Using Rancher, you can quickly deploy leading open-source monitoring alerting solutions onto your cluster.

The rancher-monitoring operator, introduced in Rancher v2.5, is powered by Prometheus, Grafana, Alertmanager, the Prometheus Operator, and the Prometheus adapter. This page describes how to enable monitoring and alerting within a cluster using the new monitoring application.

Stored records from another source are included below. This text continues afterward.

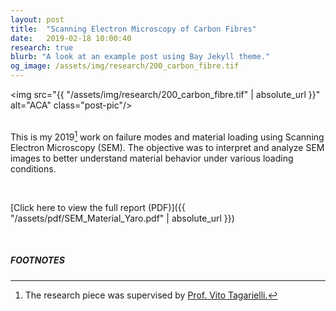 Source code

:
 ```yaml
---
layout: post
title:  "Scanning Electron Microscopy of Carbon Fibres"
date:   2019-02-18 10:00:40
research: true
blurb: "A look at an example post using Bay Jekyll theme."
og_image: /assets/img/research/200_carbon_fibre.tif
---
```


<img src="{{ "/assets/img/research/200_carbon_fibre.tif" | absolute_url }}" alt="ACA" class="post-pic"/>
<br />
<br />

This is my 2019[^1] work on failure modes and material loading using Scanning Electron Microscopy (SEM). The objective was to interpret and analyze SEM images to better understand material behavior under various loading conditions.

<br />

[Click here to view the full report (PDF)]({{ "/assets/pdf/SEM_Material_Yaro.pdf" | absolute_url }})

<br />

##### FOOTNOTES

[^1]: The research piece was supervised by <a href="https://profiles.imperial.ac.uk/v.tagarielli"> Prof. Vito Tagarielli.</a> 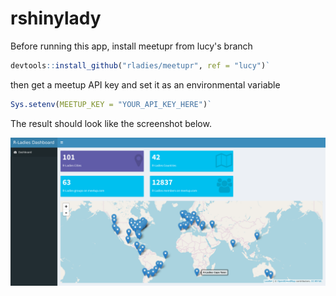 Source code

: # rshinylady

Before running this app, install meetupr from lucy's branch

```r
devtools::install_github("rladies/meetupr", ref = "lucy")`
```

then get a meetup API key and set it as an environmental variable

```r
Sys.setenv(MEETUP_KEY = "YOUR_API_KEY_HERE")`
```

The result should look like the screenshot below.

![](rladiesapp.png)
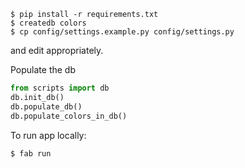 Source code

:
 ```
$ pip install -r requirements.txt
$ createdb colors
$ cp config/settings.example.py config/settings.py
```
and edit appropriately.

Populate the db
```python
from scripts import db
db.init_db()
db.populate_db()
db.populate_colors_in_db()
```

To run app locally:

```
$ fab run
```
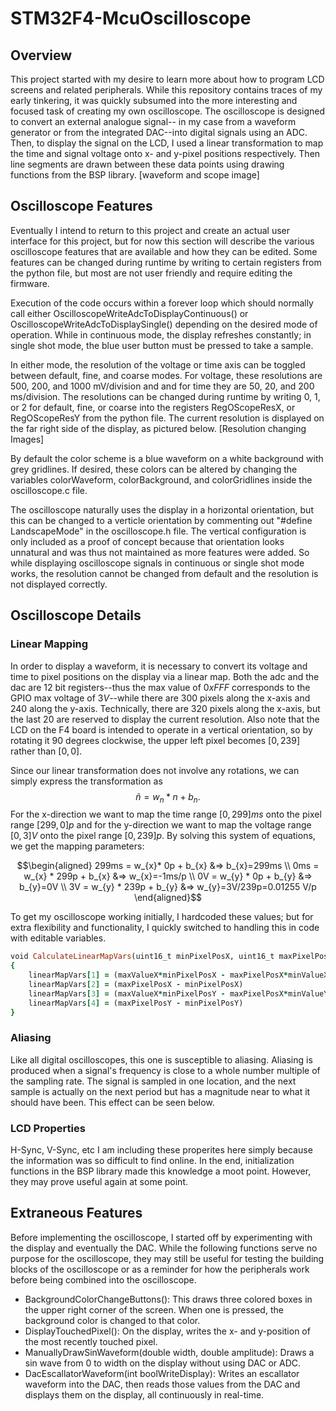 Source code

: # STM32F4-McuOscilloscope
## Overview
This project started with my desire to learn more about how to program LCD screens and related peripherals. While this repository contains traces of my early tinkering, it was quickly subsumed into the more interesting and focused task of creating my own oscilloscope. The oscilloscope is designed to convert an external analogue signal-- in my case from a waveform generator or from the integrated DAC--into digital signals using an ADC. Then, to display the signal on the LCD, I used a linear transformation to map the time and signal voltage onto x- and y-pixel positions respectively. Then line segments are drawn between these data points using drawing functions from the BSP library. 
[waveform and scope image]

## Oscilloscope Features
Eventually I intend to return to this project and create an actual user interface for this project, but for now this section will describe the various oscilloscope features that are available and how they can be edited. Some features can be changed during runtime by writing to certain registers from the python file, but most are not user friendly and require editing the firmware. 

Execution of the code occurs within a forever loop which should normally call either OscilloscopeWriteAdcToDisplayContinuous() or OscilloscopeWriteAdcToDisplaySingle() depending on the desired mode of operation. While in continuous mode, the display refreshes constantly; in single shot mode, the blue user button must be pressed to take a sample. 

In either mode, the resolution of the voltage or time axis can be toggled between default, fine, and coarse modes. For voltage, these resolutions are 500, 200, and 1000 mV/division and and for time they are 50, 20, and 200 ms/division. The resolutions can be changed during runtime by writing 0, 1, or 2 for default, fine, or coarse into the registers RegOScopeResX, or RegOScopeResY from the python file. The current resolution is displayed on the far right side of the display, as pictured below.
[Resolution changing Images]

By default the color scheme is a blue waveform on a white background with grey gridlines. If desired, these colors can be altered by changing the variables colorWaveform, colorBackground, and colorGridlines inside the oscilloscope.c file. 

The oscilloscope naturally uses the display in a horizontal orientation, but this can be changed to a verticle orientation by commenting out "#define LandscapeMode" in the oscilloscope.h file. The vertical configuration is only included as a proof of concept because that orientation looks unnatural and was thus not maintained as more features were added. So while displaying oscilloscope signals in continuous or single shot mode works, the resolution cannot be changed from default and the resolution is not displayed correctly.



## Oscilloscope Details
### Linear Mapping

In order to display a waveform, it is necessary to convert its voltage and time to pixel positions on the display via a linear map. Both the adc and the dac are 12 bit registers--thus the max value of $0xFFF$ corresponds to the GPIO max voltage of $3 V$--while there are 300 pixels along the x-axis and 240 along the y-axis. Technically, there are 320 pixels along the x-axis, but the last 20 are reserved to display the current resolution. Also note that the LCD on the F4 board is intended to operate in a vertical orientation, so by rotating it 90 degrees clockwise, the upper left pixel becomes $[0, 239]$ rather than $[0, 0].$ 

Since our linear transformation does not involve any rotations, we can simply express the transformation as $$ñ = w_n * n + b_n.$$ 
For the x-direction we want to map the time range $[0, 299]ms$ onto the pixel range $[299, 0]p$ and for the y-direction we want to map the voltage range $[0, 3]V$ onto the pixel range $[0, 239]p.$ By solving this system of equations, we get the mapping parameters:

$$\begin{aligned} 
299ms = w_{x}* 0p + b_{x}     &⇒ b_{x}=299ms  \\
0ms   = w_{x} * 299p + b_{x}  &⇒ w_{x}=-1ms/p  \\
0V    = w_{y} * 0p + b_{y}    &⇒ b_{y}=0V  \\
3V    = w_{y} * 239p + b_{y}  &⇒ w_{y}=3V/239p=0.01255 V/p
\end{aligned}$$

To get my oscilloscope working initially, I hardcoded these values; but for extra flexibility and functionality, I quickly switched to handling this in code with editable variables.
```Ruby
void CalculateLinearMapVars(uint16_t minPixelPosX, uint16_t maxPixelPosX, double minValueX, double maxValueX, uint16_t minPixelPosY, uint16_t maxPixelPosY, double minValueY, double maxValueY, double linearMapVars[])
{
	linearMapVars[1] = (maxValueX*minPixelPosX - maxPixelPosX*minValueX) / (maxValueX - minValueX);	#w_x
	linearMapVars[2] = (maxPixelPosX - minPixelPosX)                     / (maxValueX - minValueX);	#b_x
	linearMapVars[3] = (maxValueX*minPixelPosY - maxPixelPosX*minValueY) / (maxValueY - minValueY);	#w_y
	linearMapVars[4] = (maxPixelPosY - minPixelPosY)                     / (maxValueY - minValueY);	#b_y
}
```

### Aliasing
Like all digital oscilloscopes, this one is susceptible to aliasing. Aliasing is produced when a signal's frequency is close to a whole number multiple of the sampling rate. The signal is sampled in one location, and the next sample is actually on the next period but has a magnitude near to what it should have been. This effect can be seen below. 

### LCD Properties
H-Sync, V-Sync, etc
I am including these properites here simply because the information was so difficult to find online. In the end, initialization functions in the BSP library made this knowledge a moot point. However, they may prove useful again at some point. 

## Extraneous Features
Before implementing the oscilloscope, I started off by experimenting with the display and eventually the DAC. While the following functions serve no purpose for the oscilloscope, they may still be useful for testing the building blocks of the oscilloscope or as a reminder for how the peripherals work before being combined into the oscilloscope. 

 - BackgroundColorChangeButtons(): This draws three colored boxes in the upper right corner of the screen. When one is pressed, the background color is changed to that color.
 - DisplayTouchedPixel(): On the display, writes the x- and y-position of the most recently touched pixel.
 - ManuallyDrawSinWaveform(double width, double amplitude): Draws a sin wave from 0 to width on the display without using DAC or ADC.
 - DacEscallatorWaveform(int boolWriteDisplay): Writes an escallator waveform into the DAC, then reads those values from the DAC and displays them on the display, all continuously in real-time.
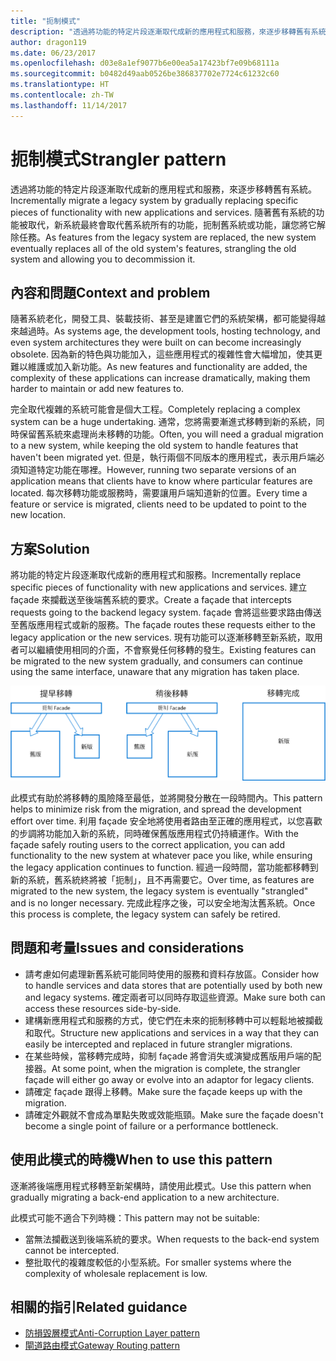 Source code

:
 ```yaml
---
title: "扼制模式"
description: "透過將功能的特定片段逐漸取代成新的應用程式和服務，來逐步移轉舊有系統。"
author: dragon119
ms.date: 06/23/2017
ms.openlocfilehash: d03e8a1ef9077b6e00ea5a17423bf7e09b68111a
ms.sourcegitcommit: b0482d49aab0526be386837702e7724c61232c60
ms.translationtype: HT
ms.contentlocale: zh-TW
ms.lasthandoff: 11/14/2017
---
```

# <a name="strangler-pattern"></a><span data-ttu-id="ee1f7-103">扼制模式</span><span class="sxs-lookup"><span data-stu-id="ee1f7-103">Strangler pattern</span></span>

<span data-ttu-id="ee1f7-104">透過將功能的特定片段逐漸取代成新的應用程式和服務，來逐步移轉舊有系統。</span><span class="sxs-lookup"><span data-stu-id="ee1f7-104">Incrementally migrate a legacy system by gradually replacing specific pieces of functionality with new applications and services.</span></span> <span data-ttu-id="ee1f7-105">隨著舊有系統的功能被取代，新系統最終會取代舊系統所有的功能，扼制舊系統或功能，讓您將它解除任務。</span><span class="sxs-lookup"><span data-stu-id="ee1f7-105">As features from the legacy system are replaced, the new system eventually replaces all of the old system's features, strangling the old system and allowing you to decommission it.</span></span> 

## <a name="context-and-problem"></a><span data-ttu-id="ee1f7-106">內容和問題</span><span class="sxs-lookup"><span data-stu-id="ee1f7-106">Context and problem</span></span>

<span data-ttu-id="ee1f7-107">隨著系統老化，開發工具、裝載技術、甚至是建置它們的系統架構，都可能變得越來越過時。</span><span class="sxs-lookup"><span data-stu-id="ee1f7-107">As systems age, the development tools, hosting technology, and even system architectures they were built on can become increasingly obsolete.</span></span> <span data-ttu-id="ee1f7-108">因為新的特色與功能加入，這些應用程式的複雜性會大幅增加，使其更難以維護或加入新功能。</span><span class="sxs-lookup"><span data-stu-id="ee1f7-108">As new features and functionality are added, the complexity of these applications can increase dramatically, making them harder to maintain or add new features to.</span></span>

<span data-ttu-id="ee1f7-109">完全取代複雜的系統可能會是個大工程。</span><span class="sxs-lookup"><span data-stu-id="ee1f7-109">Completely replacing a complex system can be a huge undertaking.</span></span> <span data-ttu-id="ee1f7-110">通常，您將需要漸進式移轉到新的系統，同時保留舊系統來處理尚未移轉的功能。</span><span class="sxs-lookup"><span data-stu-id="ee1f7-110">Often, you will need a gradual migration to a new system, while keeping the old system to handle features that haven't been migrated yet.</span></span> <span data-ttu-id="ee1f7-111">但是，執行兩個不同版本的應用程式，表示用戶端必須知道特定功能在哪裡。</span><span class="sxs-lookup"><span data-stu-id="ee1f7-111">However, running two separate versions of an application means that clients have to know where particular features are located.</span></span> <span data-ttu-id="ee1f7-112">每次移轉功能或服務時，需要讓用戶端知道新的位置。</span><span class="sxs-lookup"><span data-stu-id="ee1f7-112">Every time a feature or service is migrated, clients need to be updated to point to the new location.</span></span>

## <a name="solution"></a><span data-ttu-id="ee1f7-113">方案</span><span class="sxs-lookup"><span data-stu-id="ee1f7-113">Solution</span></span>

<span data-ttu-id="ee1f7-114">將功能的特定片段逐漸取代成新的應用程式和服務。</span><span class="sxs-lookup"><span data-stu-id="ee1f7-114">Incrementally replace specific pieces of functionality with new applications and services.</span></span> <span data-ttu-id="ee1f7-115">建立 façade 來攔截送至後端舊系統的要求。</span><span class="sxs-lookup"><span data-stu-id="ee1f7-115">Create a façade that intercepts requests going to the backend legacy system.</span></span> <span data-ttu-id="ee1f7-116">façade 會將這些要求路由傳送至舊版應用程式或新的服務。</span><span class="sxs-lookup"><span data-stu-id="ee1f7-116">The façade routes these requests either to the legacy application or the new services.</span></span> <span data-ttu-id="ee1f7-117">現有功能可以逐漸移轉至新系統，取用者可以繼續使用相同的介面，不會察覺任何移轉的發生。</span><span class="sxs-lookup"><span data-stu-id="ee1f7-117">Existing features can be migrated to the new system gradually, and consumers can continue using the same interface, unaware that any migration has taken place.</span></span>

![](./_images/strangler.png)  

<span data-ttu-id="ee1f7-118">此模式有助於將移轉的風險降至最低，並將開發分散在一段時間內。</span><span class="sxs-lookup"><span data-stu-id="ee1f7-118">This pattern helps to minimize risk from the migration, and spread the development effort over time.</span></span> <span data-ttu-id="ee1f7-119">利用 façade 安全地將使用者路由至正確的應用程式，以您喜歡的步調將功能加入新的系統，同時確保舊版應用程式仍持續運作。</span><span class="sxs-lookup"><span data-stu-id="ee1f7-119">With the façade safely routing users to the correct application, you can add functionality to the new system at whatever pace you like, while ensuring the legacy application continues to function.</span></span> <span data-ttu-id="ee1f7-120">經過一段時間，當功能都移轉到新的系統，舊系統終將被「扼制」，且不再需要它。</span><span class="sxs-lookup"><span data-stu-id="ee1f7-120">Over time, as features are migrated to the new system, the legacy system is eventually "strangled" and is no longer necessary.</span></span> <span data-ttu-id="ee1f7-121">完成此程序之後，可以安全地淘汰舊系統。</span><span class="sxs-lookup"><span data-stu-id="ee1f7-121">Once this process is complete, the legacy system can safely be retired.</span></span>

## <a name="issues-and-considerations"></a><span data-ttu-id="ee1f7-122">問題和考量</span><span class="sxs-lookup"><span data-stu-id="ee1f7-122">Issues and considerations</span></span>

- <span data-ttu-id="ee1f7-123">請考慮如何處理新舊系統可能同時使用的服務和資料存放區。</span><span class="sxs-lookup"><span data-stu-id="ee1f7-123">Consider how to handle services and data stores that are potentially used by both new and legacy systems.</span></span> <span data-ttu-id="ee1f7-124">確定兩者可以同時存取這些資源。</span><span class="sxs-lookup"><span data-stu-id="ee1f7-124">Make sure both can access these resources side-by-side.</span></span>
- <span data-ttu-id="ee1f7-125">建構新應用程式和服務的方式，使它們在未來的扼制移轉中可以輕鬆地被攔截和取代。</span><span class="sxs-lookup"><span data-stu-id="ee1f7-125">Structure new applications and services in a way that they can easily be intercepted and replaced in future strangler migrations.</span></span>
- <span data-ttu-id="ee1f7-126">在某些時候，當移轉完成時，抑制 façade 將會消失或演變成舊版用戶端的配接器。</span><span class="sxs-lookup"><span data-stu-id="ee1f7-126">At some point, when the migration is complete, the strangler façade will either go away or evolve into an adaptor for legacy clients.</span></span>
- <span data-ttu-id="ee1f7-127">請確定 façade 跟得上移轉。</span><span class="sxs-lookup"><span data-stu-id="ee1f7-127">Make sure the façade keeps up with the migration.</span></span>
- <span data-ttu-id="ee1f7-128">請確定外觀就不會成為單點失敗或效能瓶頸。</span><span class="sxs-lookup"><span data-stu-id="ee1f7-128">Make sure the façade doesn't become a single point of failure or a performance bottleneck.</span></span>

## <a name="when-to-use-this-pattern"></a><span data-ttu-id="ee1f7-129">使用此模式的時機</span><span class="sxs-lookup"><span data-stu-id="ee1f7-129">When to use this pattern</span></span>

<span data-ttu-id="ee1f7-130">逐漸將後端應用程式移轉至新架構時，請使用此模式。</span><span class="sxs-lookup"><span data-stu-id="ee1f7-130">Use this pattern when gradually migrating a back-end application to a new architecture.</span></span>

<span data-ttu-id="ee1f7-131">此模式可能不適合下列時機：</span><span class="sxs-lookup"><span data-stu-id="ee1f7-131">This pattern may not be suitable:</span></span>

- <span data-ttu-id="ee1f7-132">當無法攔截送到後端系統的要求。</span><span class="sxs-lookup"><span data-stu-id="ee1f7-132">When requests to the back-end system cannot be intercepted.</span></span>
- <span data-ttu-id="ee1f7-133">整批取代的複雜度較低的小型系統。</span><span class="sxs-lookup"><span data-stu-id="ee1f7-133">For smaller systems where the complexity of wholesale replacement is low.</span></span>

## <a name="related-guidance"></a><span data-ttu-id="ee1f7-134">相關的指引</span><span class="sxs-lookup"><span data-stu-id="ee1f7-134">Related guidance</span></span>

- [<span data-ttu-id="ee1f7-135">防損毀層模式</span><span class="sxs-lookup"><span data-stu-id="ee1f7-135">Anti-Corruption Layer pattern</span></span>](./anti-corruption-layer.md)
- [<span data-ttu-id="ee1f7-136">閘道路由模式</span><span class="sxs-lookup"><span data-stu-id="ee1f7-136">Gateway Routing pattern</span></span>](./gateway-routing.md)


 

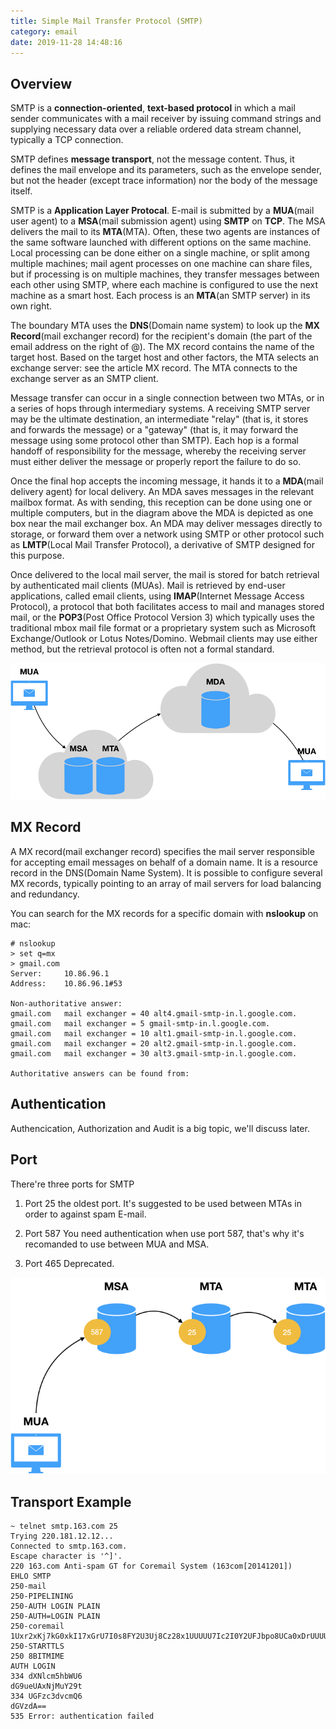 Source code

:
 ```yaml
---
title: Simple Mail Transfer Protocol (SMTP)
category: email
date: 2019-11-28 14:48:16
---
```


## Overview 
SMTP is a __connection-oriented__, __text-based protocol__ in which a mail sender communicates with a mail receiver by issuing command strings and supplying necessary data over a reliable ordered data stream channel, typically a TCP connection.

SMTP defines __message transport__, not the message content. Thus, it defines the mail envelope and its parameters, such as the envelope sender, but not the header (except trace information) nor the body of the message itself.

SMTP is a __Application Layer Protocal__. E-mail is submitted by a __MUA__(mail user agent) to a __MSA__(mail submission agent) using __SMTP__ on __TCP__. The MSA delivers the mail to its __MTA__(MTA). Often, these two agents are instances of the same software launched with different options on the same machine. Local processing can be done either on a single machine, or split among multiple machines; mail agent processes on one machine can share files, but if processing is on multiple machines, they transfer messages between each other using SMTP, where each machine is configured to use the next machine as a smart host. Each process is an __MTA__(an SMTP server) in its own right.

The boundary MTA uses the __DNS__(Domain name system) to look up the __MX Record__(mail exchanger record) for the recipient's domain (the part of the email address on the right of @). The MX record contains the name of the target host. Based on the target host and other factors, the MTA selects an exchange server: see the article MX record. The MTA connects to the exchange server as an SMTP client.

Message transfer can occur in a single connection between two MTAs, or in a series of hops through intermediary systems. A receiving SMTP server may be the ultimate destination, an intermediate "relay" (that is, it stores and forwards the message) or a "gateway" (that is, it may forward the message using some protocol other than SMTP). Each hop is a formal handoff of responsibility for the message, whereby the receiving server must either deliver the message or properly report the failure to do so.

Once the final hop accepts the incoming message, it hands it to a __MDA__(mail delivery agent) for local delivery. An MDA saves messages in the relevant mailbox format. As with sending, this reception can be done using one or multiple computers, but in the diagram above the MDA is depicted as one box near the mail exchanger box. An MDA may deliver messages directly to storage, or forward them over a network using SMTP or other protocol such as __LMTP__(Local Mail Transfer Protocol), a derivative of SMTP designed for this purpose.

Once delivered to the local mail server, the mail is stored for batch retrieval by authenticated mail clients (MUAs). Mail is retrieved by end-user applications, called email clients, using __IMAP__(Internet Message Access Protocol), a protocol that both facilitates access to mail and manages stored mail, or the __POP3__(Post Office Protocol Version 3) which typically uses the traditional mbox mail file format or a proprietary system such as Microsoft Exchange/Outlook or Lotus Notes/Domino. Webmail clients may use either method, but the retrieval protocol is often not a formal standard.

![overview](/images/smtp-overview.png)

## MX Record

A MX record(mail exchanger record) specifies the mail server responsible for accepting email messages on behalf of a domain name. It is a resource record in the DNS(Domain Name System). It is possible to configure several MX records, typically pointing to an array of mail servers for load balancing and redundancy.

You can search for the MX records for a specific domain with __nslookup__ on mac:
```
# nslookup
> set q=mx
> gmail.com
Server:		10.86.96.1
Address:	10.86.96.1#53

Non-authoritative answer:
gmail.com	mail exchanger = 40 alt4.gmail-smtp-in.l.google.com.
gmail.com	mail exchanger = 5 gmail-smtp-in.l.google.com.
gmail.com	mail exchanger = 10 alt1.gmail-smtp-in.l.google.com.
gmail.com	mail exchanger = 20 alt2.gmail-smtp-in.l.google.com.
gmail.com	mail exchanger = 30 alt3.gmail-smtp-in.l.google.com.

Authoritative answers can be found from:

```
## Authentication
Authencication, Authorization and Audit is a big topic, we'll discuss later.

## Port

There're three ports for SMTP
1. Port 25
the oldest port. It's suggested to be used between MTAs in order to against spam E-mail.

2. Port 587
You need authentication when use port 587, that's why it's recomanded to use between MUA and MSA.

3. Port 465
Deprecated.

![port](/images/smtp-port.png)


## Transport Example
```
~ telnet smtp.163.com 25
Trying 220.181.12.12...
Connected to smtp.163.com.
Escape character is '^]'.
220 163.com Anti-spam GT for Coremail System (163com[20141201])
EHLO SMTP
250-mail
250-PIPELINING
250-AUTH LOGIN PLAIN
250-AUTH=LOGIN PLAIN
250-coremail 1Uxr2xKj7kG0xkI17xGrU7I0s8FY2U3Uj8Cz28x1UUUUU7Ic2I0Y2UFJbpo8UCa0xDrUUUUj
250-STARTTLS
250 8BITMIME
AUTH LOGIN
334 dXNlcm5hbWU6
dG9ueUAxNjMuY29t
334 UGFzc3dvcmQ6
dGVzdA==
535 Error: authentication failed
```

Rancher’s solution allows users to:

  • Monitor the state and processes of your cluster nodes, Kubernetes components, and software deployments via Prometheus, a leading open-source monitoring solution.
  • Define alerts based on metrics collected via Prometheus
  • Create custom dashboards to make it easy to visualize collected metrics via Grafana
  • Configure alert-based notifications via Email, Slack, PagerDuty, etc. using Prometheus Alertmanager
  • Defines precomputed, frequently needed or computationally expensive expressions as new time series based on metrics collected via Prometheus (only available in 2.5)
  • Expose collected metrics from Prometheus to the Kubernetes Custom Metrics API via Prometheus Adapter for use in HPA (only available in 2.5)

More information about the resources that get deployed onto your cluster to support this solution can be found in the rancher-monitoring Helm chart, which closely tracks the upstream kube-prometheus-stack Helm chart maintained by the Prometheus community with certain changes tracked in the CHANGELOG.md.

If you previously enabled Monitoring, Alerting, or Notifiers in Rancher before v2.5, there is no upgrade path for switching to the new monitoring/ alerting solution. You will need to disable monitoring/ alerting/notifiers in Cluster Manager before deploying the new monitoring solution via Cluster Explorer.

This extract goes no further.